Updated on July 09, 2022

Comments

  • tumultous_rooster
    tumultous_rooster almost 2 years

    I have a corpus as such:

    X_train = [ ['this is an dummy example'] 
          ['in reality this line is very long']
          ...
          ['here is a last text in the training set']
        ]
    

    and some labels:

    y_train = [1, 5, ... , 3]
    

    I would like to use Pipeline and GridSearch as follows:

    pipeline = Pipeline([
        ('vect', CountVectorizer()),
        ('tfidf', TfidfTransformer()),
        ('reg', SGDRegressor())
    ])
    
    
    parameters = {
        'vect__max_df': (0.5, 0.75, 1.0),
        'tfidf__use_idf': (True, False),
        'reg__alpha': (0.00001, 0.000001),
    }
    
    grid_search = GridSearchCV(pipeline, parameters, n_jobs=1, verbose=1)
    
    grid_search.fit(X_train, y_train)
    

    When I run this, I get an error saying AttributeError: lower not found.

    I searched and found a question about this error here, which lead me to believe that there was a problem with my text not being tokenized (which sounded like it hit the nail on the head, since I was using a list of list as input data, where each list contained one single unbroken string).

    I cooked up a quick and dirty tokenizer to test this theory:

    def my_tokenizer(X):
        newlist = []
        for alist in X:
            newlist.append(alist[0].split(' '))
        return newlist
    

    which does what it is supposed to, but when I use it in the arguments to the CountVectorizer:

    pipeline = Pipeline([
        ('vect', CountVectorizer(tokenizer=my_tokenizer)),
    

    ...I still get the same error as if nothing happened.

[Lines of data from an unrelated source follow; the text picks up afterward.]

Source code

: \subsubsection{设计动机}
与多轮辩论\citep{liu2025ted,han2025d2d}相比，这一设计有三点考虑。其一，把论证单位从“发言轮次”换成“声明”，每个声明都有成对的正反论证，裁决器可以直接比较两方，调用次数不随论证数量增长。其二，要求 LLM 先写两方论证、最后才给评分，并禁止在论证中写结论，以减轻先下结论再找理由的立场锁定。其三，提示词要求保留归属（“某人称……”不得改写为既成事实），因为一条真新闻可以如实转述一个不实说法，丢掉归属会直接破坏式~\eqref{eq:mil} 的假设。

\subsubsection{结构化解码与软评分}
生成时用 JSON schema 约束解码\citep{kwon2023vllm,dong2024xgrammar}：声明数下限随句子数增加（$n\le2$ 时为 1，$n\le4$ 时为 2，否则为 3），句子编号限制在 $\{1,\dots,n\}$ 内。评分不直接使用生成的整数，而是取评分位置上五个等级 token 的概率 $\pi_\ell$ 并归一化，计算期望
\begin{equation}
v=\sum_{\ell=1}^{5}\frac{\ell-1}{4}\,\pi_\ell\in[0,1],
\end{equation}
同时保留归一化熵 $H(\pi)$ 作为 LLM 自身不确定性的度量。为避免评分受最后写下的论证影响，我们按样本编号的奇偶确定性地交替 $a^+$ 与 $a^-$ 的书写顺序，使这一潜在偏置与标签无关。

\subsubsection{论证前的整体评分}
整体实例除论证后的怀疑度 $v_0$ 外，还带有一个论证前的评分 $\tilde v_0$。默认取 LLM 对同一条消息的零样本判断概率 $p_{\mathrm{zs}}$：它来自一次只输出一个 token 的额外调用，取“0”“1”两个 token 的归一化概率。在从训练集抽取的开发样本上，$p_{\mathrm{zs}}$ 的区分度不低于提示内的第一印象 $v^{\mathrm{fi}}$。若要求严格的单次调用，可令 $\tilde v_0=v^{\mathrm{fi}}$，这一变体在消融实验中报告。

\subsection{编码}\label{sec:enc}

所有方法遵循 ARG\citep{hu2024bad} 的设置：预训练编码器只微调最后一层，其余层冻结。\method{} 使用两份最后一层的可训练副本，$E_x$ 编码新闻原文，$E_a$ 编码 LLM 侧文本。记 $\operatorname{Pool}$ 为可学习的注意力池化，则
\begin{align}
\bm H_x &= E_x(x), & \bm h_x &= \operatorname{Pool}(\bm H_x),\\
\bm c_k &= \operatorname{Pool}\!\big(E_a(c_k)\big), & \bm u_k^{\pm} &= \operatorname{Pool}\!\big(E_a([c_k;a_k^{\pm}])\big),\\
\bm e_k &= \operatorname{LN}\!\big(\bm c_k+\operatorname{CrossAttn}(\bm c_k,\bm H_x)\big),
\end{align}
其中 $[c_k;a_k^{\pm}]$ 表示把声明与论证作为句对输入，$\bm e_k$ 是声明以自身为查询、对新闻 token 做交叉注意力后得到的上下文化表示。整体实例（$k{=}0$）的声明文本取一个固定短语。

    I did notice that I can circumvent the error by commenting out the CountVectorizer in my Pipeline. Which is strange...I didn't think you could use the TfidfTransformer() without first having a data structure to transform...in this case the matrix of counts.

    Why do I keep getting this error? Actually, it would be nice to know what this error means! (Was lower called to convert the text to lowercase or something? I can't tell from reading the stack trace). Am I misusing the Pipeline...or is the problem really an issue with the arguments to the CountVectorizer alone?

    Any advice would be greatly appreciated.

  • tumultous_rooster
    tumultous_rooster over 8 years
    Coincidentally, I based my code off this example. Since the example pulls it's data from sklearn.datasets.fetch_20newsgroups, it is unclear what format that data is in (list? matrix?). The documentation isn't very helpful on this detail either.
  • Ibraim Ganiev
    Ibraim Ganiev over 8 years
    @MattO'Brien Yep, i can only recommend to use IPython console or Jupyter notebooks (Or simply standard python interpreter / debugger, if you don't want to install additional software), to see intermediate results, it helps a lot in understanding of such small details.
  • tumultous_rooster
    tumultous_rooster over 8 years
    I do use iPython notebook but merely read the example and modified it for my own purposed. I didn't actually execute it the original example, assuming that the input was a list of lists. I should have done my due-diligence.